School of Geography and the Environment, University of Oxford, South Parks Road, Oxford, OX1 3QY, UK.
School of Global and Area Studies, University of Oxford, 12 Bevington Road, Oxford, OX2 6LH, UK.
Trans R Soc Trop Med Hyg. 2021 Sep 3;115(9):956-964. doi: 10.1093/trstmh/trab009.
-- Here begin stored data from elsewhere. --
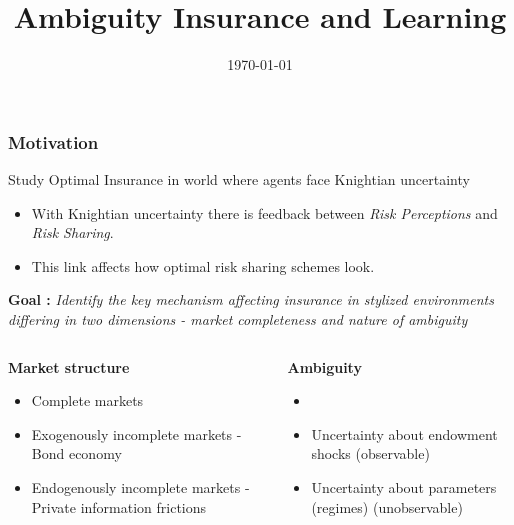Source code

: \documentclass{beamer}
\title{Ambiguity Insurance and Learning}
\date{\today}
\theoremstyle{definition}
\begin{document}
%
\begin{frame}
\titlepage
\end{frame}

\begin{frame}
\frametitle{Motivation}
Study Optimal Insurance in world where agents face Knightian uncertainty 

\begin{itemize}
	\item With Knightian uncertainty there is feedback between \emph{Risk Perceptions} and \emph{Risk Sharing}.
	\item This link affects how optimal risk sharing schemes look.
\end{itemize}
\end{frame}




\begin{frame}
\textbf{Goal :} \emph{Identify the key mechanism affecting insurance in \emph{stylized} environments differing in two dimensions - market completeness and nature of ambiguity}
\vspace{4mm}
\begin{columns}
  \begin{column}{0.5\textwidth}
  \textbf{Market structure}
    \begin{itemize}
\item \small Complete markets 
	\item  \small Exogenously incomplete markets - Bond economy
	\item \small  Endogenously incomplete markets - Private information frictions
   \end{itemize}
  \end{column}
  \begin{column}{0.5\textwidth}
  \textbf{Ambiguity}
     \begin{itemize}
     \item[]
\item \small  Uncertainty about endowment shocks  (observable)
\item \small  Uncertainty about parameters (regimes) (unobservable)
     \end{itemize}
  \end{column}
\end{columns}

\end{frame}
\end{document}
In recent years, Zika virus (ZIKV) has expanded its geographic range and in 2015-2016 caused a substantial epidemic linked to a surge in developmental and neurological complications in newborns. Mathematical models are powerful tools for assessing ZIKV spread and can reveal important information for preventing future outbreaks. We reviewed the literature and retrieved modelling studies that were developed to understand the spatial epidemiology of ZIKV spread and risk. We classified studies by type, scale, aim and applications and discussed their characteristics, strengths and limitations. We examined the main objectives of these models and evaluated the effectiveness of integrating epidemiological and phylogeographic data, along with socioenvironmental risk factors that are known to contribute to vector-human transmission. We also assessed the promising application of human mobility data as a real-time indicator of ZIKV spread. Lastly, we summarised model validation methods used in studies to ensure accuracy in models and modelled outcomes. Models are helpful for understanding ZIKV spread and their characteristics should be carefully considered when developing future modelling studies to improve arbovirus surveillance.
近年来,寨卡病毒(ZIKV)的地理范围不断扩大,2015-2016 年导致了一次大规模的流行,与新生儿发育和神经并发症的激增有关。数学模型是评估 ZIKV 传播的有力工具,可以为预防未来的爆发提供重要信息。我们回顾了文献,检索了旨在了解 ZIKV 传播和风险的空间流行病学的建模研究。我们根据类型、规模、目的和应用对研究进行了分类,并讨论了它们的特点、优势和局限性。我们研究了这些模型的主要目标,并评估了整合流行病学和系统地理学数据以及已知有助于媒介-人类传播的社会环境风险因素的有效性。我们还评估了人类流动性数据作为 ZIKV 传播实时指标的有前景的应用。最后,我们总结了用于确保模型和模型结果准确性的研究中使用的模型验证方法。模型有助于了解 ZIKV 的传播,在开发未来的建模研究以改善虫媒病毒监测时,应仔细考虑其特点。